How to tackle the challenge of AI regulations in healthcare?

In the nearest future, artificial intelligence can revolutionize how we approach medical diagnostics, treatment, disease prevention, drug development, and other healthcare-related processes. However, the wide adoption of this technology will be possible only if industry experts and regulatory bodies establish clear AI regulations in healthcare.

“Like all new technology, artificial intelligence holds enormous potential for improving the health of millions of people worldwide, but like all technology, it can also be misused and cause harm.”

These are the words of Dr. Tedros Adhanom Ghebreyesus, WHO Director-General, referring to risks like unethical collection and utilization of health data and biases encoded in algorithms. And this point is still astonishingly relevant two years after it was voiced.

How do legal regulations secure the safety of AI solutions used in healthcare? What does the regulatory landscape look like for AI-focused health tech products? And how can businesses ensure their AI solutions for the healthcare industry are reliable, unbiased, and transparent? Using our own experience in the healthcare software development field, that’s what we explore in this article.

Read more: How to Enhance Your Healthcare Services with AI and Machine Learning

Healthcare industry regulations for AI

Regulations on AI in healthcare: UK, EU, US

In May 2023, Sam Altman, CEO and cofounder of OpenAI, said, "There should be limits on what a deployed model is capable of and what it does." He also recommended lawmakers to pursue new safety requirements for testing tech products before release.

So, why do we mention it in the context of AI technology in healthcare? Well, because even wealthy countries that are actively using artificial intelligence don’t have clear legislative regulations governing the use of AI in the healthcare industry yet. Let’s explore why.

AI regulatory landscape in the UK

As of July 2023, there is no legislation explicitly governing the use of AI in the UK, meaning the use of this technology in healthcare is regulated by general legislation like Data Protection Act 2018 (DPA 2018) and the General Data Protection Regulation (GDPR).

The DPA 2018 and the GDPR are closely linked in the context of the UK. The EU implemented GDPR in 2018, aiming to harmonize data protection laws across member states. And even though the UK departed from the EU, the GDPR continues to apply in the country through the European Union (Withdrawal) Act 2018.

The DPA 2018 was enacted as the primary legislation supplementing the GDPR to ensure data protection and privacy in the UK. The act provides additional details and provisions that complement the GDPR taking into account the UK legal landscape. Both frameworks establish the rules and rights for data protection organizations and individuals must comply with in the UK.
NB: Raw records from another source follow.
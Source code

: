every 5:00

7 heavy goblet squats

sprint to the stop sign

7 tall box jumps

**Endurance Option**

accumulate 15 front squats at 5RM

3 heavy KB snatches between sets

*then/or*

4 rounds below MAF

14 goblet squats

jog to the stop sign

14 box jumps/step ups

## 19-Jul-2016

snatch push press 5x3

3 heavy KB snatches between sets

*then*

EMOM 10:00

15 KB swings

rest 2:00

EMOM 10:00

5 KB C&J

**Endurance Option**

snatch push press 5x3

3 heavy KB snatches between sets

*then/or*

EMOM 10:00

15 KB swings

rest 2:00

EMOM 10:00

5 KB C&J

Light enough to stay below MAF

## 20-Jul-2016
In the context of AI, the DPA 2018 and the GDPR require organizations to:

  • lawfully process personal data used in AI systems
  • protect data privacy
  • ensure transparency and information provision to individuals
  • respect rights related to automated decision-making
  • adhere to cross-border data transfer requirements
  • establish accountability and governance measures

Other UK regulations AI creators in the health tech sector must comply with include the following:

  • Regulations by the Medicines and Healthcare products Regulatory Agency (MHRA), the UK regulatory agency that provides certifications aimed to ensure the safety, quality, and effectiveness of medical devices and medicines, including AI-powered devices and software applications used in healthcare.
  • National Health Service (NHS) Digital Health Technology Standard, which provides guidance and assessment criteria for digital health technologies, including AI applications. Its main focuses include clinical evidence, data protection, interoperability, and user experience.
  • UK Medical Device Regulations 2022 (MDR), which govern medical devices, including AI-powered ones, used in healthcare. The regulations align with the European Union Medical Device Regulation (MDR) and set requirements for the quality, performance, safety, and security of medical devices.
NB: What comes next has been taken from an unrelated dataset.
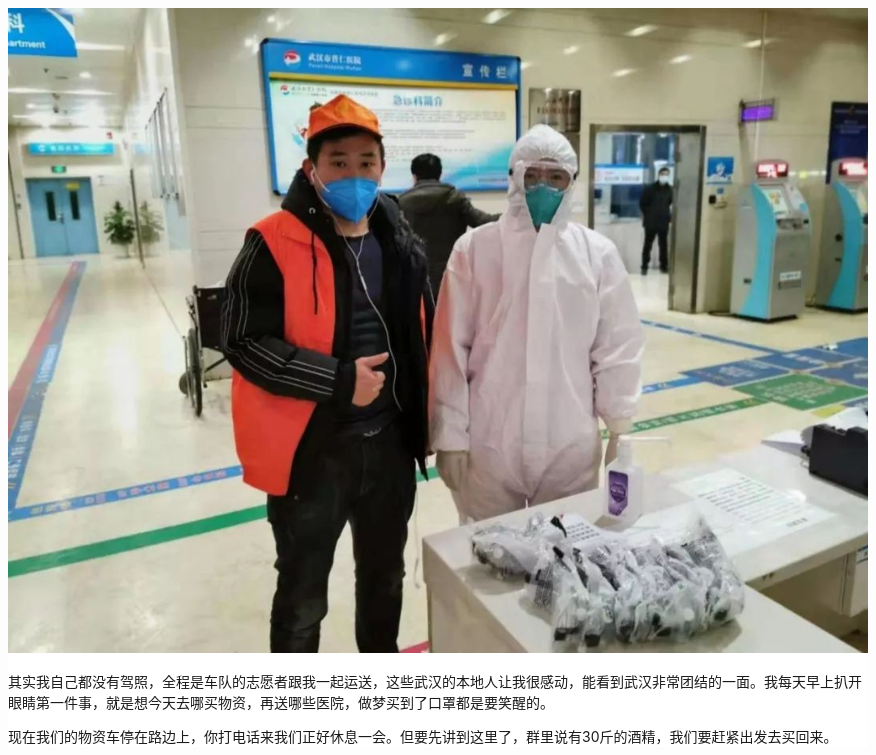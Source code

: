 ![](/images/post/839bb9430fe1122dfb9ee77edd235c9d.jpg)

其实我自己都没有驾照，全程是车队的志愿者跟我一起运送，这些武汉的本地人让我很感动，能看到武汉非常团结的一面。我每天早上扒开眼睛第一件事，就是想今天去哪买物资，再送哪些医院，做梦买到了口罩都是要笑醒的。

现在我们的物资车停在路边上，你打电话来我们正好休息一会。但要先讲到这里了，群里说有30斤的酒精，我们要赶紧出发去买回来。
Though there isn’t a regulatory framework that governs AI specifically, in September 2021, the UK government presented the National AI strategy, which contained a plan for the development of AI in the country for the next ten years. Additionally, in July 2022, the UK government published a policy paper establishing a pro-innovation approach to AI regulation.

Currently, the UK’s legislators focus on developing a clear and transparent regulatory framework that would “drive growth while also protecting our safety, security and fundamental values.” For instance, the UK’s National Institute for Health and Care Excellence has been working on a multi-agency advisory service (MAAS) for AI and data-driven technologies, funded by the NHS AI Lab.

The service aims to comprise a partnership between the Care Quality Commission, Health Research Authority, and MHRA and help developers and technology adopters navigate the regulatory landscape. However, it’s too early to tell how successful all this guidance and legislation will be long-term.

EU regulations on AI in healthcare

As we’ve already established, one of the EU’s core legal regulations in AI for healthcare is GDPR, a data protection regulation that sets requirements for the collection, use, storage, and processing of personal data.

While the UK is taking a guidance-based approach, the EU requires a comprehensive and detailed legislative framework since it would be more efficient considering the union has 27 member states.

In April 2021, the European Commission presented a proposal for a regulation laying down harmonized rules on artificial intelligence, also known as the AI Act. The regulation goes hand in hand with the Coordinated Plan on AI. The end goal of the act is to make sure the Europeans can trust the AI solutions they use and contribute to building an ecosystem of AI excellence within the EU.

AI systems categorization by the AI Act

The AI Act aims to address the risks of specific AI use cases, categorizing them into four levels:

  1. Unacceptable risk
  2. High risk
  3. Limited risk
  4. Minimal risk

For instance, minimal-risk solutions like secure administrative support automation systems will face no restrictions. Limited-risk solutions will have transparency obligations.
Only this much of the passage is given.